Vandal Glass - Yelp.com (Maiden)
Wednesday, 11 June 2008


Check out the review that Vandal Glass received from a very satasfied customer. This was posted on Yelp.com :


As a hard-core art aficionado, I've been to almost every major gallery or museum in the world and countless smaller venues.  I can't think of a higher calling for humankind than artistic expression beyond the basic life needs of water, shelter & food. Art, music, poetry, landscape, architecture, sculpture, I love it all. Yet there is nothing I appreciate more, on a personal level, than functional art. Functional art will be pleasing to the eye, ear or other sensory receptor and doubles in some useful, functional way. For instance, I think the F-16 Fighting Falcon is the sexiest, foxiest jet fighter in the skies and it has many functional uses as well. It can just sit out on the tarmac looking good and function as a deterrent. San Francisco's cable cars are both functional as well as artistic. The Dyson vacuum cleaner is another example. You can stand it in a corner and it looks as good as it sucks. But I digress.

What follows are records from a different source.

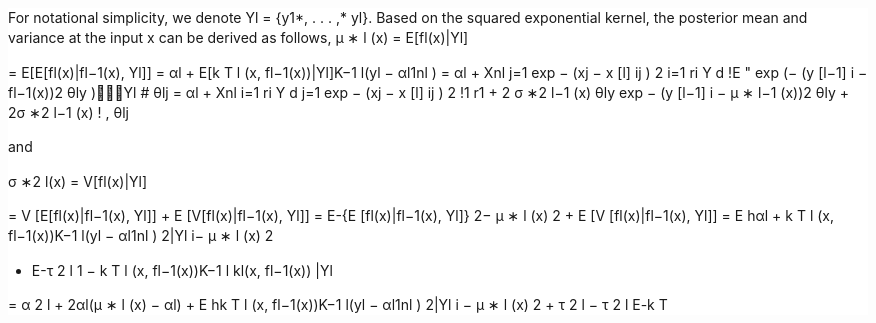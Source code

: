 For notational simplicity, we denote Yl = {y1*, . . . ,* yl}. Based on the squared exponential kernel, the posterior mean and variance at the input x can be derived as follows, µ
∗ l
(x) = E[fl(x)|Yl]

= E[E[fl(x)|fl−1(x), Yl]] = αl + E[k T l (x, fl−1(x))|Yl]K−1 l(yl − αl1nl ) = αl + Xnl j=1 exp − (xj − x [l] ij ) 2 i=1 ri Y d !E " exp (− (y [l−1] i − fl−1(x))2 θly  )Yl # θlj  = αl + Xnl i=1 ri Y d j=1 exp − (xj − x [l] ij ) 2 !1 r1 + 2 σ ∗2 l−1 (x) θly exp − (y [l−1] i − µ ∗ l−1 (x))2 θly + 2σ ∗2 l−1 (x) ! , θlj 

and

σ
∗2 l(x) = V[fl(x)|Yl]

= V [E[fl(x)|fl−1(x), Yl]] + E [V[fl(x)|fl−1(x), Yl]]
= E-{E [fl(x)|fl−1(x), Yl]}
2− µ
∗
l
(x)
2 + E [V [fl(x)|fl−1(x), Yl]]
= E
hαl + k
T
l
(x, fl−1(x))K−1
l(yl − αl1nl
)	2|Yl
i− µ
∗
l
(x)
2
+ E-τ
2
l
1 − k
T
l
(x, fl−1(x))K−1
l kl(x, fl−1(x))	|Yl

= α
2
l + 2αl(µ
∗
l
(x) − αl) + E
hk
T
l
(x, fl−1(x))K−1
l(yl − αl1nl
)	2|Yl
i
− µ
∗
l
(x)
2 + τ
2
l − τ
2
l E-k
T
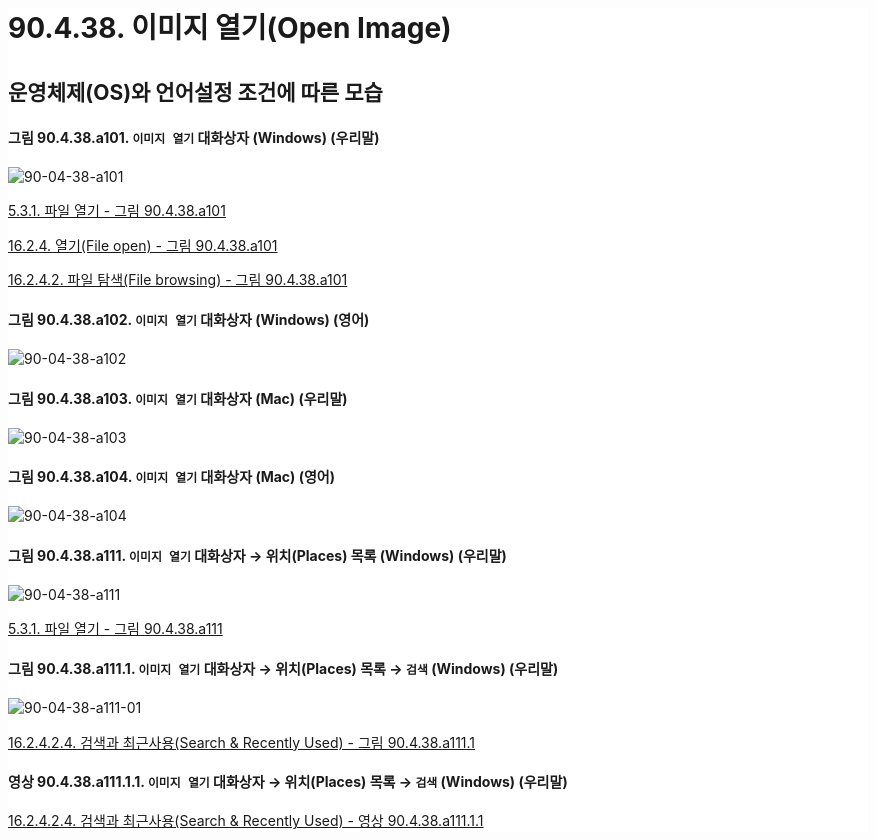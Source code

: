 # 90.4.38. 이미지 열기(Open Image)
## 운영체제(OS)와 언어설정 조건에 따른 모습

<a id="90-04-38-a101"></a>

#### 그림 90.4.38.a101. `이미지 열기` 대화상자 (Windows) (우리말)
<img width="746" height="494" alt="90-04-38-a101" src="https://github.com/wonder13662/gimp/assets/15767104/208d13e1-6dd5-482a-be16-3288a358895d" />

[5.3.1. 파일 열기 - 그림 90.4.38.a101](./05-03-01-00-open-file.md#90-04-38-a101)

[16.2.4. 열기(File open) - 그림 90.4.38.a101](./16-02-04-00-file-open.md#90-04-38-a101)

[16.2.4.2. 파일 탐색(File browsing) - 그림 90.4.38.a101](./16-02-04-02-00-file_browsing.md#90-04-38-a101)

<a id="90-04-38-a102"></a>

#### 그림 90.4.38.a102. `이미지 열기` 대화상자 (Windows) (영어)
<img width="746" height="503" alt="90-04-38-a102" src="https://github.com/wonder13662/gimp/assets/15767104/dfbe60d4-d33f-41d0-996d-cc71f2291c9d" />

#### 그림 90.4.38.a103. `이미지 열기` 대화상자 (Mac) (우리말)
<img width="821" height="590" alt="90-04-38-a103" src="https://github.com/wonder13662/gimp/assets/15767104/98d9155f-e3ec-49f5-ae5f-ef8252983697" />

#### 그림 90.4.38.a104. `이미지 열기` 대화상자 (Mac) (영어)
<img width="819" height="615" alt="90-04-38-a104" src="https://github.com/wonder13662/gimp/assets/15767104/44af20cd-d2d5-4d33-a0fc-a7c289201b5b" />

<a id="90-04-38-a111"></a>

#### 그림 90.4.38.a111. `이미지 열기` 대화상자 → 위치(Places) 목록 (Windows) (우리말)
<img width="746" height="494" alt="90-04-38-a111" src="https://github.com/wonder13662/gimp/assets/15767104/9395a68d-1c2a-4fc2-a690-9952a690f276" />

[5.3.1. 파일 열기 - 그림 90.4.38.a111](./05-03-01-00-open-file.md#90-04-38-a111)

<a id="90-04-38-a111-01"></a>

#### 그림 90.4.38.a111.1. `이미지 열기` 대화상자 → 위치(Places) 목록 → `검색` (Windows) (우리말)
<img width="746" height="494" alt="90-04-38-a111-01" src="https://github.com/user-attachments/assets/ad514a0c-6e21-4ee7-8a2d-9e67fc9659bf" />

[16.2.4.2.4. 검색과 최근사용(Search & Recently Used) - 그림 90.4.38.a111.1](./16-02-04-02-04-search_n_recently_used.md#90-04-38-a111-01)

<a id="90-04-38-a111-01-01"></a>

#### 영상 90.4.38.a111.1.1. `이미지 열기` 대화상자 → 위치(Places) 목록 → `검색` (Windows) (우리말)
<video controls="controls" width="640" height="360" src="https://github.com/user-attachments/assets/6d29f77a-332d-4730-99e5-37a8dcaee5e0"></video>

[16.2.4.2.4. 검색과 최근사용(Search & Recently Used) - 영상 90.4.38.a111.1.1](./16-02-04-02-04-search_n_recently_used.md#90-04-38-a111-01-01)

I went with a girlfriend to my first LA Erotica 2008 show where I expressed my virginal persona by gawking and staring at everything like a kid in a candy store. There was so much to see, touch, smell, rub all over my body...at times, it was difficult to get me off to another booth. My gf should've brought her leash. Then we got to Vandal Glass and the draw was inexorable. I saw art. I saw purpose. Beautiful design, beautiful function...a marriage consummated of the talent from a knowledgeable designer and a glassblower's hands. It's times like these my eyes will narrow on a target to the exclusion of all else. I become oblivious to everything around me but the target. I reached down and retrieved the "Maiden". I didn't know her name at the time but she was a gorgeous thing in deep green, gemlike in vision and touch. Made of near-indestructible Pyrex glass, she had the curves and feel I was looking for. After asking the usual practical questions "Will it break?" ("No"), "Can I try it?" ("No"), I laid down my cash and I owned her.

It wasn't long after getting home before I gave her a shake-down cruise and I was so impressed, I wrote the company and told them if I had my way, they'd be on exhibit at the Smithsonian. Of course, after you click the link and see what I'm talking about, you know that'll never happen. They don't exhibit this kind of art no matter how pretty or functional it is. This is America after all, not Amsterdam*. So now I look about my room and wonder where she can be mounted.  Perhaps next to the Georgia O'Keefe? Since she's so small, she can be mounted almost anywhere.